_Exercise directions_. Every line of the entries below that includes "options" belongs in the answer, copied as written.

_Dataset entries_.
---*---
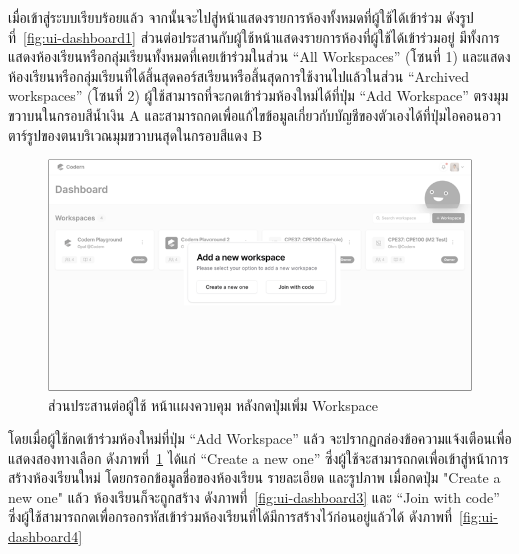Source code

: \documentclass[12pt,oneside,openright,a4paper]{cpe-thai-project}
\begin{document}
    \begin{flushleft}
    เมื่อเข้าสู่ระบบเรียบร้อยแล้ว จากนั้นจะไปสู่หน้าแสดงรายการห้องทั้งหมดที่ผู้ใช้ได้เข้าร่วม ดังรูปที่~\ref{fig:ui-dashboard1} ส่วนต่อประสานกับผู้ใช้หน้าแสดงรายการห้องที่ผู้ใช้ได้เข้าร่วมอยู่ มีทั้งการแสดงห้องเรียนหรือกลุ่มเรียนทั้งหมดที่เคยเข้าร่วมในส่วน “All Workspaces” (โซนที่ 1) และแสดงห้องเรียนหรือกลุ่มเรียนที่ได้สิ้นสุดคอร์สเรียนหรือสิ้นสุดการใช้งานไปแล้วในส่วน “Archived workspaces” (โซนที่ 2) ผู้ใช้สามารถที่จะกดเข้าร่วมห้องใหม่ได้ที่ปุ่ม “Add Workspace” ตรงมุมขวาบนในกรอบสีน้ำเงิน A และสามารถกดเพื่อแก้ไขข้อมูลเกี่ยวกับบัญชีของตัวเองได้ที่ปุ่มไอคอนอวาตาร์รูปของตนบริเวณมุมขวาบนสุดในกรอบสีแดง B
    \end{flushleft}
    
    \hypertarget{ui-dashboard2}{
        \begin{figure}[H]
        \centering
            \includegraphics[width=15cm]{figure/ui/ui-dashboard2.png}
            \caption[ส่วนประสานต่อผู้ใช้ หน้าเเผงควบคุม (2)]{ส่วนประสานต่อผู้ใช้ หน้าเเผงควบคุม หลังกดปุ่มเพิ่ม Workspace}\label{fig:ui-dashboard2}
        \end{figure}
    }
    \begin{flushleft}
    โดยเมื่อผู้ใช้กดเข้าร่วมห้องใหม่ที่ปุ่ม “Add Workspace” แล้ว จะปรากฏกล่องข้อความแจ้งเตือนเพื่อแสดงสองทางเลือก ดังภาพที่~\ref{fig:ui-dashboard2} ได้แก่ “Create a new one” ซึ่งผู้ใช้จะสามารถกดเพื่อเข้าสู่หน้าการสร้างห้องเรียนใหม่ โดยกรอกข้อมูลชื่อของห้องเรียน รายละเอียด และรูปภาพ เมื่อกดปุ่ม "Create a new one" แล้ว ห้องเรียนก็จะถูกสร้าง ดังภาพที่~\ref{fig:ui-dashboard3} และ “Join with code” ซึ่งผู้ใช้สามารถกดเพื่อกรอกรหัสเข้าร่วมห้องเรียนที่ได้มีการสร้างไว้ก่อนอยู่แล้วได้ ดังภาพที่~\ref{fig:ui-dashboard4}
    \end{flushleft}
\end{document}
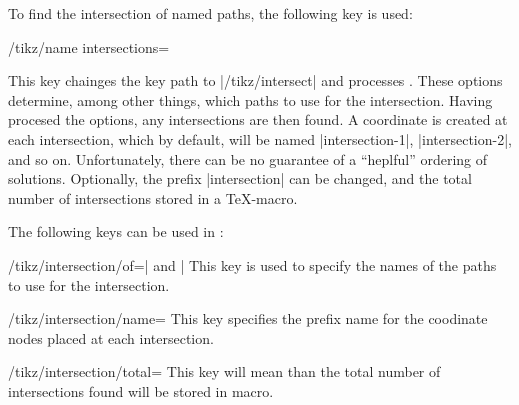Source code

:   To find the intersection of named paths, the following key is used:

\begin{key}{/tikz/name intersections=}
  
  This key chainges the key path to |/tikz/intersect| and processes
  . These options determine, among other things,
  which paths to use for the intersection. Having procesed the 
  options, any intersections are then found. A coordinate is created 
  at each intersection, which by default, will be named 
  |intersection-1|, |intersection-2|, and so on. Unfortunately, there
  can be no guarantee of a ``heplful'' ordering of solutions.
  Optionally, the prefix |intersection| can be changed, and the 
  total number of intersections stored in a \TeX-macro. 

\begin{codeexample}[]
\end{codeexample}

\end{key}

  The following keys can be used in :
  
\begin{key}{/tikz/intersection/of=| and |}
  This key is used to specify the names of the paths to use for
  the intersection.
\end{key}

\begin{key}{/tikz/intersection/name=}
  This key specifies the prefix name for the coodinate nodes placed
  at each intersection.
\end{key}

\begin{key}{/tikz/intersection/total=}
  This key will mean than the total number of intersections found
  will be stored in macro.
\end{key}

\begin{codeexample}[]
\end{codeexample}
---*---
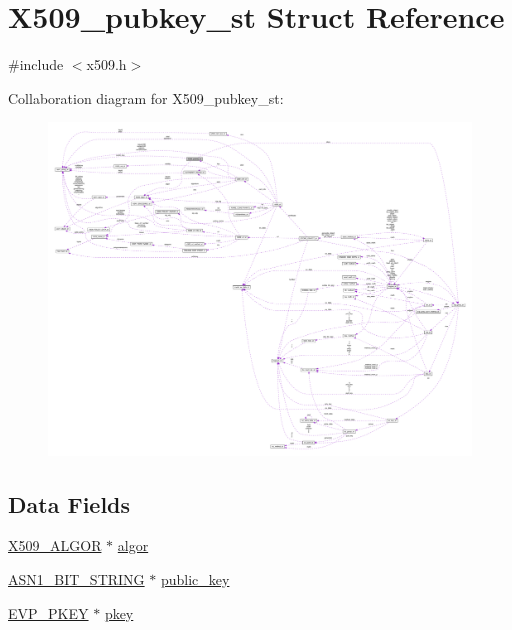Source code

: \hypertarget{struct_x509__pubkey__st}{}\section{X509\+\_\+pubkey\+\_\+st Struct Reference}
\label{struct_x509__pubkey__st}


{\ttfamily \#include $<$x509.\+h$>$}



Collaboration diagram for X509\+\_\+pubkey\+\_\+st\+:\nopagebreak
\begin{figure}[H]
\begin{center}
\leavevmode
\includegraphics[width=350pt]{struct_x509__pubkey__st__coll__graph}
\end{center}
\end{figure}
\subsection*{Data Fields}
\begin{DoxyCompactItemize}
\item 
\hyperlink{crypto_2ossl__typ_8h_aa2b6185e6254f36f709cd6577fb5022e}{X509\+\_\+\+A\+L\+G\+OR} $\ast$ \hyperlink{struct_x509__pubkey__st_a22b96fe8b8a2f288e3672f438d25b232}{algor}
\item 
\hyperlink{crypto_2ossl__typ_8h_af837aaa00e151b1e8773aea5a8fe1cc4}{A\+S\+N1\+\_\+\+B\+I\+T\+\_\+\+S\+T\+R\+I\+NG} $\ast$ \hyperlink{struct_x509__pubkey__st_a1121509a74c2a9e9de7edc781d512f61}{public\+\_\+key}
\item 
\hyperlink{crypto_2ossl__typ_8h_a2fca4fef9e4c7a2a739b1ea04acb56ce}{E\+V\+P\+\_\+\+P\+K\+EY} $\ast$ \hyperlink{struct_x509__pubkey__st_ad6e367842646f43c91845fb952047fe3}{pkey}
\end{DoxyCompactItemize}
---*---
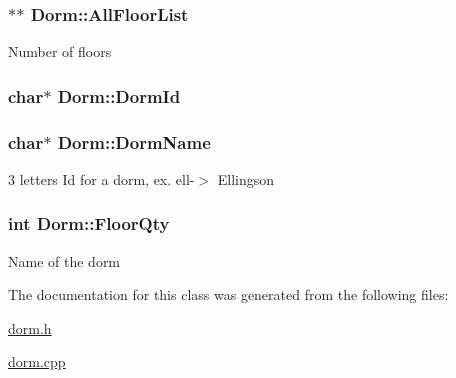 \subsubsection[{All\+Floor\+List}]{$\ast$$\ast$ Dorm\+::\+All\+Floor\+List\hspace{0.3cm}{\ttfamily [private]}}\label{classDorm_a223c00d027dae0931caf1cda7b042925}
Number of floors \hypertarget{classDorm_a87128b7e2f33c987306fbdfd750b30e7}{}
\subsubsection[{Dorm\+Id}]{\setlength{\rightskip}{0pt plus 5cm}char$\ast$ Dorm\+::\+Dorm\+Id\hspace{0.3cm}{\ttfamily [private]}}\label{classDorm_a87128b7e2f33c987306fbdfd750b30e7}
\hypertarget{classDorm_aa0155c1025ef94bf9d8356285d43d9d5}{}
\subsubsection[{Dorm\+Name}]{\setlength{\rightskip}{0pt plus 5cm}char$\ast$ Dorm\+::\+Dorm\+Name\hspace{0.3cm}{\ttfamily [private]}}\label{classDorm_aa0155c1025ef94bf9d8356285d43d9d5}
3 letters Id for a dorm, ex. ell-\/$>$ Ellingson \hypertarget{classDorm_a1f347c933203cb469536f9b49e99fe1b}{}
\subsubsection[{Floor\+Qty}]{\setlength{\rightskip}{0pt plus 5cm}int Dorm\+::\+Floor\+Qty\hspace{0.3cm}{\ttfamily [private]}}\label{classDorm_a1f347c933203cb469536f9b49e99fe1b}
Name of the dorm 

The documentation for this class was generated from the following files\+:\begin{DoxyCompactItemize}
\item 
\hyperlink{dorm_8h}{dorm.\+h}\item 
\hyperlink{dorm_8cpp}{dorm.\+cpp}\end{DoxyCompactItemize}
---*---
_Your solution_.
  . These options determine, among other things,
  options, any intersections are then found. A coordinate is created 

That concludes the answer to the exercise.